### Task goal
Beginning at whichever line contains "n - length of heap in x", reproduce each line of the records below word for word, ending with the last, and add nothing.

++++++++++++++++++++

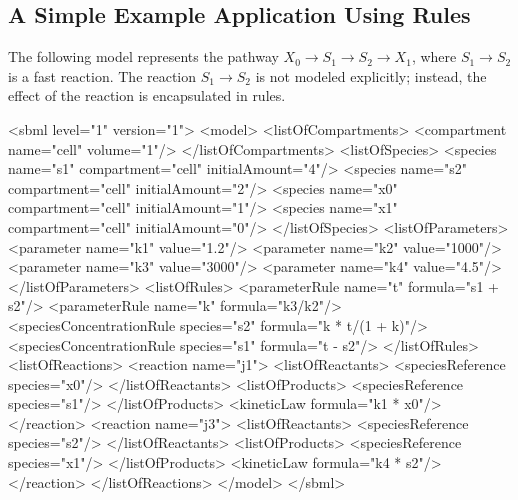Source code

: \documentclass[10pt]{cekarticle}
\newcommand{\changed}[1]{\textcolor{BrickRed}{#1}}
\begin{document}
\subsection{A Simple Example Application Using Rules}
\label{subsection:ruleseg}

The following model represents the pathway $X_0 \to S_1 \to
S_2 \to X_1$, where $S_1 \to S_2$ is a fast reaction.  The
reaction $S_1 \to S_2$ is not modeled explicitly; instead, the
effect of the reaction is encapsulated in rules.


\begin{example}
<sbml level="1" version="1">
    <model>
        <listOfCompartments>
            <compartment name="cell" volume="1"/>
        </listOfCompartments>
        <listOfSpecies>
            <\changed{species} name="s1" compartment="cell" initialAmount="4"/>
            <\changed{species} name="s2" compartment="cell" initialAmount="2"/>
            <\changed{species} name="x0" compartment="cell" initialAmount="1"/>
            <\changed{species} name="x1" compartment="cell" initialAmount="0"/>
        </listOfSpecies>
        <listOfParameters>
            <parameter name="k1" value="1.2"/>
            <parameter name="k2" value="1000"/>
            <parameter name="k3" value="3000"/>
            <parameter name="k4" value="4.5"/>
        </listOfParameters>
        <listOfRules>
            <parameterRule name="t" formula="s1 + s2"/>
            <parameterRule name="k" formula="k3/k2"/>
            <\changed{speciesConcentrationRule} \changed{species=}"s2" formula="k * t/(1 + k)"/>
            <\changed{speciesConcentrationRule} \changed{species=}"s1" formula="t - s2"/>
        </listOfRules>
        <listOfReactions>
            <reaction name="j1">
                <listOfReactants>
                    <\changed{speciesReference} \changed{species=}"x0"/>
                </listOfReactants>
                <listOfProducts>
                    <\changed{speciesReference} \changed{species=}"s1"/>
                </listOfProducts>
                <kineticLaw formula="k1 * x0"/>
            </reaction>
            <reaction name="j3">
                <listOfReactants>
                    <\changed{speciesReference} \changed{species=}"s2"/>
                </listOfReactants>
                <listOfProducts>
                    <\changed{speciesReference} \changed{species=}"x1"/>
                </listOfProducts>
                <kineticLaw formula="k4 * s2"/>
            </reaction>
        </listOfReactions>
    </model>
</sbml>
\end{example}
\end{document}
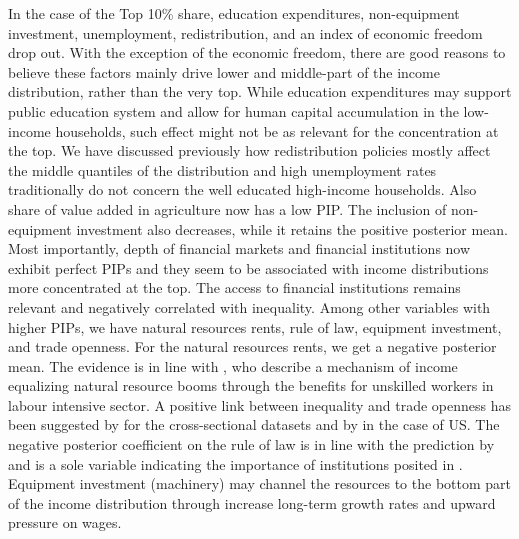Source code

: \begin{refsection}
In the case of the Top 10\% share, education expenditures, non-equipment investment, unemployment, redistribution, and an index of economic freedom drop out. With the exception of the economic freedom, there are good reasons to believe these factors mainly drive lower and middle-part of the income distribution, rather than the very top. While education expenditures may support public education system and allow for human capital accumulation in the low-income households, such effect might not be as relevant for the concentration at the top. We have discussed previously how redistribution policies mostly affect the middle quantiles of the distribution and high unemployment rates traditionally do not concern the well educated high-income households. Also share of value added in agriculture now has a low \ac{PIP}. The inclusion of non-equipment investment also decreases, while it retains the positive posterior mean. Most importantly, depth of financial markets and financial institutions now exhibit perfect \acp{PIP} and they seem to be associated with income distributions more concentrated at the top. The access to financial institutions remains relevant and negatively correlated with inequality. Among other variables with higher \acp{PIP}, we have natural resources rents, rule of law, equipment investment, and trade openness. For the natural resources rents, we get a negative posterior mean. The evidence is in line with \textcite{goderismalone2011}, who describe a mechanism of income equalizing natural resource booms through the benefits for unskilled workers in labour intensive sector. A positive link between inequality and trade openness has been suggested by \textcite{Jaumotte2013,dabla2015causes} for the cross-sectional datasets and by \textcite{milanovicvan2018inequality} in the case of \ac{US}. The negative posterior coefficient on the rule of law is in line with the prediction by \textcite{perotti2007investor} and is a sole variable indicating the importance of institutions posited in \textcite{acemoglu2003cross,acemoglu2015rise}. Equipment investment (machinery) may channel the resources to the bottom part of the income distribution through increase long-term growth rates and upward pressure on wages.


\end{refsection}
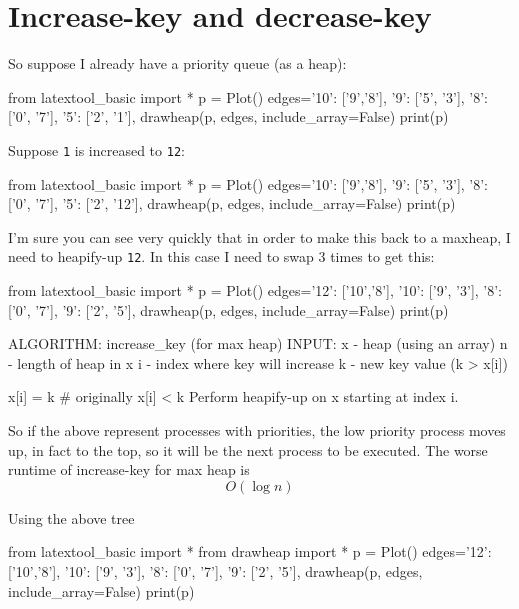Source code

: \section{Increase-key and decrease-key}

So suppose I already have a priority queue (as a heap):

\begin{python}
from latextool_basic import *
p = Plot()
edges={'10': ['9','8'],
       '9': ['5', '3'],
       '8': ['0', '7'],
       '5': ['2', '1'],
     }
drawheap(p, edges, include_array=False)
print(p)
\end{python}


Suppose \texttt{1} is increased to \texttt{12}:

\begin{python}
from latextool_basic import *
p = Plot()
edges={'10': ['9','8'],
       '9': ['5', '3'],
       '8': ['0', '7'],
       '5': ['2', '12'],
     }
drawheap(p, edges, include_array=False)
print(p)
\end{python}


I'm sure you can see very quickly that in order to make this back to
a maxheap, I need to heapify-up \texttt{12}.
In this case I need to swap 3 times to get this:

\begin{python}
from latextool_basic import *
p = Plot()
edges={'12': ['10','8'],
       '10': ['9', '3'],
       '8': ['0', '7'],
       '9': ['2', '5'],
     }
drawheap(p, edges, include_array=False)
print(p)
\end{python}

\begin{console}
ALGORITHM: increase_key (for max heap)
INPUT: x - heap (using an array)
       n - length of heap in x
       i - index where key will increase
       k - new key value (k > x[i])

x[i] = k # originally x[i] < k
Perform heapify-up on x starting at index i.
\end{console}
So if the above represent processes with priorities, the low priority
process moves up, in fact to the top, so it will be the next process to
be executed.
The worse runtime of increase-key for max heap is
\[
O(\log n)
\]

Using the above tree

\begin{python}
from latextool_basic import *
from drawheap import *  
p = Plot()
edges={'12': ['10','8'],
       '10': ['9', '3'],
       '8': ['0', '7'],
       '9': ['2', '5'],
     }
drawheap(p, edges, include_array=False)
print(p)
\end{python}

++++++++++++++++++++

### Answer box
       n - length of heap in x
       i - index where key will increase
       k - new key value (k > x[i])

x[i] = k # originally x[i] < k
Perform heapify-up on x starting at index i.
\end{console}
So if the above represent processes with priorities, the low priority
process moves up, in fact to the top, so it will be the next process to
be executed.
The worse runtime of increase-key for max heap is
\[
O(\log n)
\]

Using the above tree

\begin{python}
from latextool_basic import *
from drawheap import *  
p = Plot()
edges={'12': ['10','8'],
       '10': ['9', '3'],
       '8': ['0', '7'],
       '9': ['2', '5'],
     }
drawheap(p, edges, include_array=False)
print(p)
\end{python}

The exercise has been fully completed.